WORK INSTRUCTION: Would you print out all of the data exactly and keep the pictures out of it?

DATA PROVIDED:
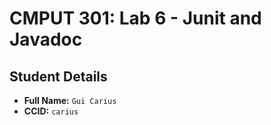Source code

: # CMPUT 301: Lab 6 - Junit and Javadoc

## Student Details

- **Full Name:** `Gui Carius`
- **CCID:** `carius`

TASK RESULT:
Source code

: # CMPUT 301: Lab 6 - Junit and Javadoc

## Student Details

- **Full Name:** `Gui Carius`
- **CCID:** `carius`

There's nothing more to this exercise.